Stored entries:
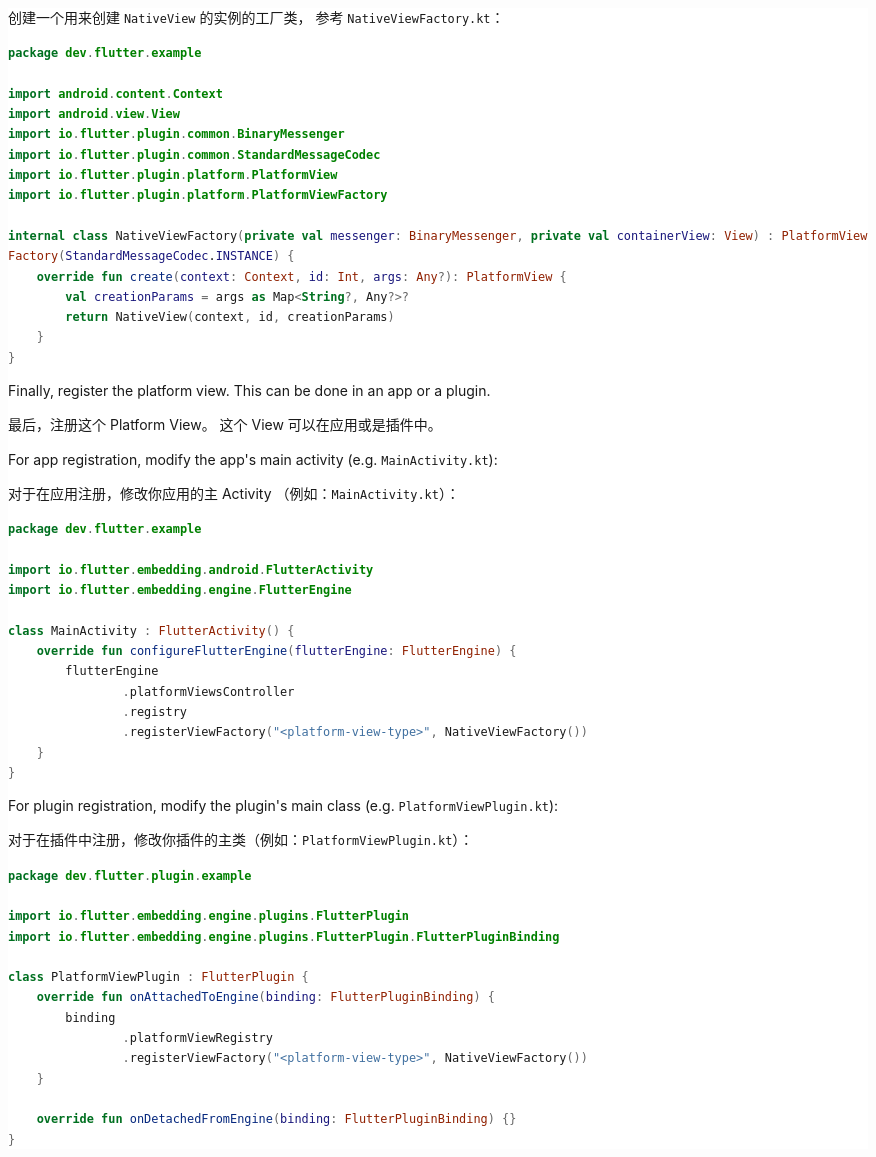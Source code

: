 创建一个用来创建 `NativeView` 的实例的工厂类，
参考 `NativeViewFactory.kt`：

```kotlin
package dev.flutter.example

import android.content.Context
import android.view.View
import io.flutter.plugin.common.BinaryMessenger
import io.flutter.plugin.common.StandardMessageCodec
import io.flutter.plugin.platform.PlatformView
import io.flutter.plugin.platform.PlatformViewFactory

internal class NativeViewFactory(private val messenger: BinaryMessenger, private val containerView: View) : PlatformViewFactory(StandardMessageCodec.INSTANCE) {
    override fun create(context: Context, id: Int, args: Any?): PlatformView {
        val creationParams = args as Map<String?, Any?>?
        return NativeView(context, id, creationParams)
    }
}
```

Finally, register the platform view. This can be done in an app or a plugin.

最后，注册这个 Platform View。
这个 View 可以在应用或是插件中。

For app registration, modify the app's main activity (e.g. `MainActivity.kt`):

对于在应用注册，修改你应用的主 Activity （例如：`MainActivity.kt`）：

```kotlin
package dev.flutter.example

import io.flutter.embedding.android.FlutterActivity
import io.flutter.embedding.engine.FlutterEngine

class MainActivity : FlutterActivity() {
    override fun configureFlutterEngine(flutterEngine: FlutterEngine) {
        flutterEngine
                .platformViewsController
                .registry
                .registerViewFactory("<platform-view-type>", NativeViewFactory())
    }
}
```

For plugin registration, modify the plugin's main class (e.g. `PlatformViewPlugin.kt`):

对于在插件中注册，修改你插件的主类（例如：`PlatformViewPlugin.kt`）：

```kotlin
package dev.flutter.plugin.example

import io.flutter.embedding.engine.plugins.FlutterPlugin
import io.flutter.embedding.engine.plugins.FlutterPlugin.FlutterPluginBinding

class PlatformViewPlugin : FlutterPlugin {
    override fun onAttachedToEngine(binding: FlutterPluginBinding) {
        binding
                .platformViewRegistry
                .registerViewFactory("<platform-view-type>", NativeViewFactory())
    }

    override fun onDetachedFromEngine(binding: FlutterPluginBinding) {}
}
```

*WORK ITEM:*
An exact, picture-free copy of the entries is required.

*RESULT OF THIS TASK:*
Source code

: 创建一个用来创建 `NativeView` 的实例的工厂类，
参考 `NativeViewFactory.kt`：

```kotlin
package dev.flutter.example

import android.content.Context
import android.view.View
import io.flutter.plugin.common.BinaryMessenger
import io.flutter.plugin.common.StandardMessageCodec
import io.flutter.plugin.platform.PlatformView
import io.flutter.plugin.platform.PlatformViewFactory

internal class NativeViewFactory(private val messenger: BinaryMessenger, private val containerView: View) : PlatformViewFactory(StandardMessageCodec.INSTANCE) {
    override fun create(context: Context, id: Int, args: Any?): PlatformView {
        val creationParams = args as Map<String?, Any?>?
        return NativeView(context, id, creationParams)
    }
}
```

Finally, register the platform view. This can be done in an app or a plugin.

最后，注册这个 Platform View。
这个 View 可以在应用或是插件中。

For app registration, modify the app's main activity (e.g. `MainActivity.kt`):

对于在应用注册，修改你应用的主 Activity （例如：`MainActivity.kt`）：

```kotlin
package dev.flutter.example

import io.flutter.embedding.android.FlutterActivity
import io.flutter.embedding.engine.FlutterEngine

class MainActivity : FlutterActivity() {
    override fun configureFlutterEngine(flutterEngine: FlutterEngine) {
        flutterEngine
                .platformViewsController
                .registry
                .registerViewFactory("<platform-view-type>", NativeViewFactory())
    }
}
```

For plugin registration, modify the plugin's main class (e.g. `PlatformViewPlugin.kt`):

对于在插件中注册，修改你插件的主类（例如：`PlatformViewPlugin.kt`）：

```kotlin
package dev.flutter.plugin.example

import io.flutter.embedding.engine.plugins.FlutterPlugin
import io.flutter.embedding.engine.plugins.FlutterPlugin.FlutterPluginBinding

class PlatformViewPlugin : FlutterPlugin {
    override fun onAttachedToEngine(binding: FlutterPluginBinding) {
        binding
                .platformViewRegistry
                .registerViewFactory("<platform-view-type>", NativeViewFactory())
    }

    override fun onDetachedFromEngine(binding: FlutterPluginBinding) {}
}
```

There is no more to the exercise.